### Work to complete
Could you retype the entries below exactly, omitting every picture?
═══ Data to examine ═══
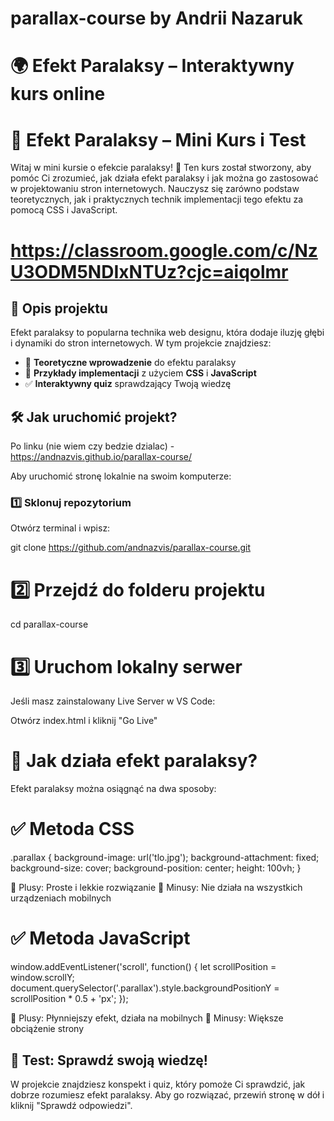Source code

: # parallax-course by Andrii Nazaruk 

# 🌍 Efekt Paralaksy – Interaktywny kurs online

# 📌 Efekt Paralaksy – Mini Kurs i Test
Witaj w mini kursie o efekcie paralaksy! 🎉
Ten kurs został stworzony, aby pomóc Ci zrozumieć, jak działa efekt paralaksy i jak można go zastosować w projektowaniu stron internetowych. Nauczysz się zarówno podstaw teoretycznych, jak i praktycznych technik implementacji tego efektu za pomocą CSS i JavaScript.

# https://classroom.google.com/c/NzU3ODM5NDIxNTUz?cjc=aiqolmr

## 📌 Opis projektu
Efekt paralaksy to popularna technika web designu, która dodaje iluzję głębi i dynamiki do stron internetowych. W tym projekcie znajdziesz:
- 📖 **Teoretyczne wprowadzenie** do efektu paralaksy
- 🎨 **Przykłady implementacji** z użyciem **CSS** i **JavaScript**
- ✅ **Interaktywny quiz** sprawdzający Twoją wiedzę

## 🛠️ Jak uruchomić projekt?

Po linku (nie wiem czy bedzie dzialac) - https://andnazvis.github.io/parallax-course/

Aby uruchomić stronę lokalnie na swoim komputerze:

### 1️⃣ **Sklonuj repozytorium**
Otwórz terminal i wpisz:

git clone https://github.com/andnazvis/parallax-course.git

# 2️⃣ Przejdź do folderu projektu

cd parallax-course

# 3️⃣ Uruchom lokalny serwer
Jeśli masz zainstalowany Live Server w VS Code:

Otwórz index.html i kliknij "Go Live"

# 🎨 Jak działa efekt paralaksy?
Efekt paralaksy można osiągnąć na dwa sposoby:

# ✅ Metoda CSS

.parallax {
    background-image: url('tlo.jpg');
    background-attachment: fixed;
    background-size: cover;
    background-position: center;
    height: 100vh;
}

🔹 Plusy: Proste i lekkie rozwiązanie
🔹 Minusy: Nie działa na wszystkich urządzeniach mobilnych

# ✅ Metoda JavaScript

window.addEventListener('scroll', function() {
    let scrollPosition = window.scrollY;
    document.querySelector('.parallax').style.backgroundPositionY = scrollPosition * 0.5 + 'px';
});

🔹 Plusy: Płynniejszy efekt, działa na mobilnych
🔹 Minusy: Większe obciążenie strony

## 📝 Test: Sprawdź swoją wiedzę!
W projekcie znajdziesz konspekt i quiz, który pomoże Ci sprawdzić, jak dobrze rozumiesz efekt paralaksy.
Aby go rozwiązać, przewiń stronę w dół i kliknij "Sprawdź odpowiedzi".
═══
### Result of the exercise
Source code

: # parallax-course by Andrii Nazaruk 

# 🌍 Efekt Paralaksy – Interaktywny kurs online

# 📌 Efekt Paralaksy – Mini Kurs i Test
Witaj w mini kursie o efekcie paralaksy! 🎉
Ten kurs został stworzony, aby pomóc Ci zrozumieć, jak działa efekt paralaksy i jak można go zastosować w projektowaniu stron internetowych. Nauczysz się zarówno podstaw teoretycznych, jak i praktycznych technik implementacji tego efektu za pomocą CSS i JavaScript.

# https://classroom.google.com/c/NzU3ODM5NDIxNTUz?cjc=aiqolmr

## 📌 Opis projektu
Efekt paralaksy to popularna technika web designu, która dodaje iluzję głębi i dynamiki do stron internetowych. W tym projekcie znajdziesz:
- 📖 **Teoretyczne wprowadzenie** do efektu paralaksy
- 🎨 **Przykłady implementacji** z użyciem **CSS** i **JavaScript**
- ✅ **Interaktywny quiz** sprawdzający Twoją wiedzę

## 🛠️ Jak uruchomić projekt?

Po linku (nie wiem czy bedzie dzialac) - https://andnazvis.github.io/parallax-course/

Aby uruchomić stronę lokalnie na swoim komputerze:

### 1️⃣ **Sklonuj repozytorium**
Otwórz terminal i wpisz:

git clone https://github.com/andnazvis/parallax-course.git

# 2️⃣ Przejdź do folderu projektu

cd parallax-course

# 3️⃣ Uruchom lokalny serwer
Jeśli masz zainstalowany Live Server w VS Code:

Otwórz index.html i kliknij "Go Live"

# 🎨 Jak działa efekt paralaksy?
Efekt paralaksy można osiągnąć na dwa sposoby:

# ✅ Metoda CSS

.parallax {
    background-image: url('tlo.jpg');
    background-attachment: fixed;
    background-size: cover;
    background-position: center;
    height: 100vh;
}

🔹 Plusy: Proste i lekkie rozwiązanie
🔹 Minusy: Nie działa na wszystkich urządzeniach mobilnych

# ✅ Metoda JavaScript

window.addEventListener('scroll', function() {
    let scrollPosition = window.scrollY;
    document.querySelector('.parallax').style.backgroundPositionY = scrollPosition * 0.5 + 'px';
});

🔹 Plusy: Płynniejszy efekt, działa na mobilnych
🔹 Minusy: Większe obciążenie strony

## 📝 Test: Sprawdź swoją wiedzę!
W projekcie znajdziesz konspekt i quiz, który pomoże Ci sprawdzić, jak dobrze rozumiesz efekt paralaksy.
Aby go rozwiązać, przewiń stronę w dół i kliknij "Sprawdź odpowiedzi".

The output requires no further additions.